Why Rust's `std::collections` is absolutely fantastic

My last blog post was about all the short-fallings and problems std::collections has. This post will be about the opposite: all the good things about std::collections and what other languages can learn from Rust.

This post is a part of an on-going series of posts criticizing and praising various parts of Rust.

The philosophy of std::collections

Rust has an intentionally small set of collections. This has both advantages and disadvantages.

For one, the surface area becomes smaller, which allows libstd to focus on the support and performance of a few really good collections.

Another advantage is the fact that the user can easier choose which collection. If you take Java’s standard library, which is arguably bloated, the programmer is often confused about which data structure to use. Rust’s small sets of primitives is easier to work with.

If a specialized data structure really is needed, crates.io contains many cool implementations of various data structures, including some really specialized ones. That just proves that the Rust ecosystem is healthy.

When is a primitive appropriate for the standard library?

There are generally two factors to consider:

  1. Standardization: The standard library serves for consituting some uniformity between libraries. This includes (but is not limited to) API interoperability, familiar API.

  2. Convenience: Many primitives in the standard library are there simply for the sake of convenience.

Rust’s standard library is the smallest set of primitives which are sufficient per the factors above. The collection module is no different: The smallest viable set of collections for standardization and convenience is provided.

I think the std::collections accomplishes that pretty well. It contains a few, frequently used structures, such as hash tables, B-trees, and vectors.

Vec<T>

Vector growth

Most programmers are familiar with vectors, the growable contiguous array with random-access property. Indeed, it is a very simple and well-defined structure. It is not a particularly elegant structure, but it is practical, simple, and fast.

The only thing that is really implementation defined is the reallocation strategy. Vectors tries to avoid excessive allocations by allocating some extra capacity, making pop/push amortized O(1). I think the choice of strategy is a sane one. It’s relatively simple: The initial allocation is some constant number of elements, when the capacity is reached, multiply it by two.

The API is very similar to C++’s std::vector. Rust has no overloaded syntax with respect to initializing it, however it provides macro vec!, which allows for doing exactly that.

Vec::new() does not do an initial allocation, this is based off the observation that many vectors are empty throughout their life. This mean that we can (without calling malloc) initialize an empty vector with capacity zero. This will simply set the start point to 0x1 (the reason it isn’t null is because Rust has a language-supported optimization, which makes type marked as non-null nullable in certain tagged unions).

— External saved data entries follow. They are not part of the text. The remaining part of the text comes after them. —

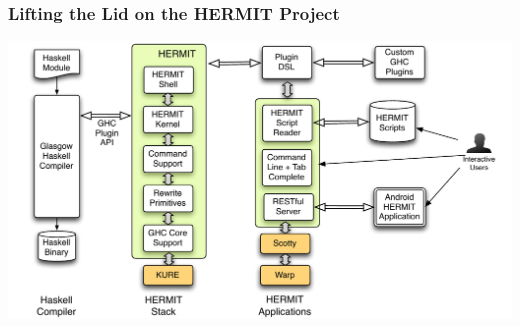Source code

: \begin{frame}
\frametitle{Lifting the Lid on the HERMIT Project}

\includegraphics[width=\textwidth]{Pictures/HermitArch}

\end{frame}
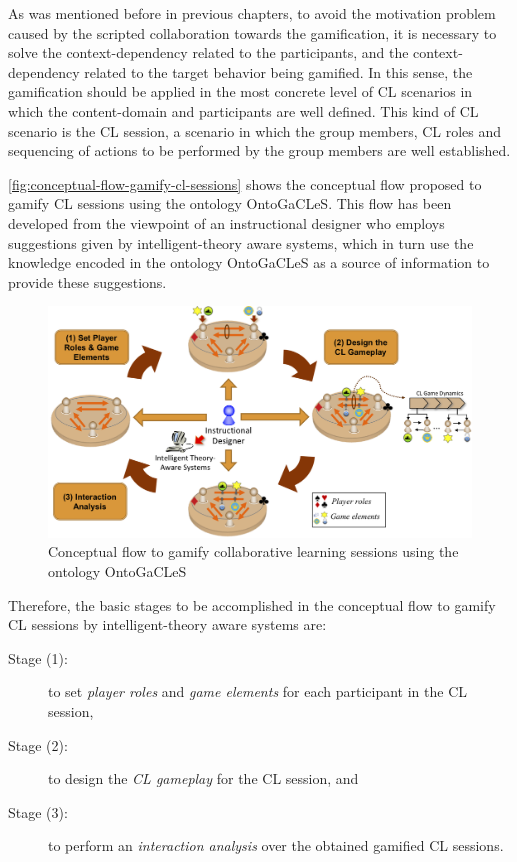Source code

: As was mentioned before in previous chapters, to avoid the motivation problem caused by the scripted collaboration towards the gamification, it is necessary to solve the context-dependency related to the participants, and the context-dependency related to the target behavior being gamified.
In this sense, the gamification should be applied in the most concrete level of CL scenarios in which the content-domain and participants are well defined.
This kind of CL scenario is the CL session, a scenario in which the group members, CL roles and sequencing of actions to be performed by the group members are well established.

\autoref{fig:conceptual-flow-gamify-cl-sessions} shows the conceptual flow proposed to gamify CL sessions using the ontology OntoGaCLeS.
This flow has been developed from the viewpoint of an instructional designer who employs suggestions given by intelligent-theory aware systems, which in turn use the knowledge encoded in the ontology OntoGaCLeS as a source of information to provide these suggestions.

\begin{figure}[htb]
  \caption{Conceptual flow to gamify collaborative learning sessions using the ontology OntoGaCLeS}
  \label{fig:conceptual-flow-gamify-cl-sessions}
  \centering
  \includegraphics[width=1\textwidth]{images/chap-mechanisms-procedures/conceptual-flow-gamify-cl-sessions.png}
  \fautor
\end{figure}

Therefore, the basic stages to be accomplished in the conceptual flow to gamify CL sessions by intelligent-theory aware systems are:

\begin{description}
\item[Stage (1):] to set \emph{player roles} and \emph{game elements} for each participant in the CL session,
\item[Stage (2):] to design the \emph{CL gameplay} for the CL session, and
\item[Stage (3):] to perform an \emph{interaction analysis} over the obtained gamified CL sessions.
\end{description}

Side note: Rust’s allocation API

A simple diagram comparing the two

One of my favorite aspects of Rust is that it provides a malloc API which has actually been thought about, in contrast to most other APIs (I’m looking at you libc malloc).

There are two main differences from malloc:

  1. The programmer provides the size. Instead of doing free(pointer), you do free(pointer, size). That might seem like a minor change (and maybe even annoying), but the motivation is pretty clear: Due to the limitations of the libc malloc API, most allocators add a the size to the block metadata of the allocation. This ranges from 2-8 bytes¹, but if you think about it, that’s quite a lot for small allocations¹. The information is redundant, because the user almost always know the size of the buffer. For example, Vec would only have to provide its capacity, etc.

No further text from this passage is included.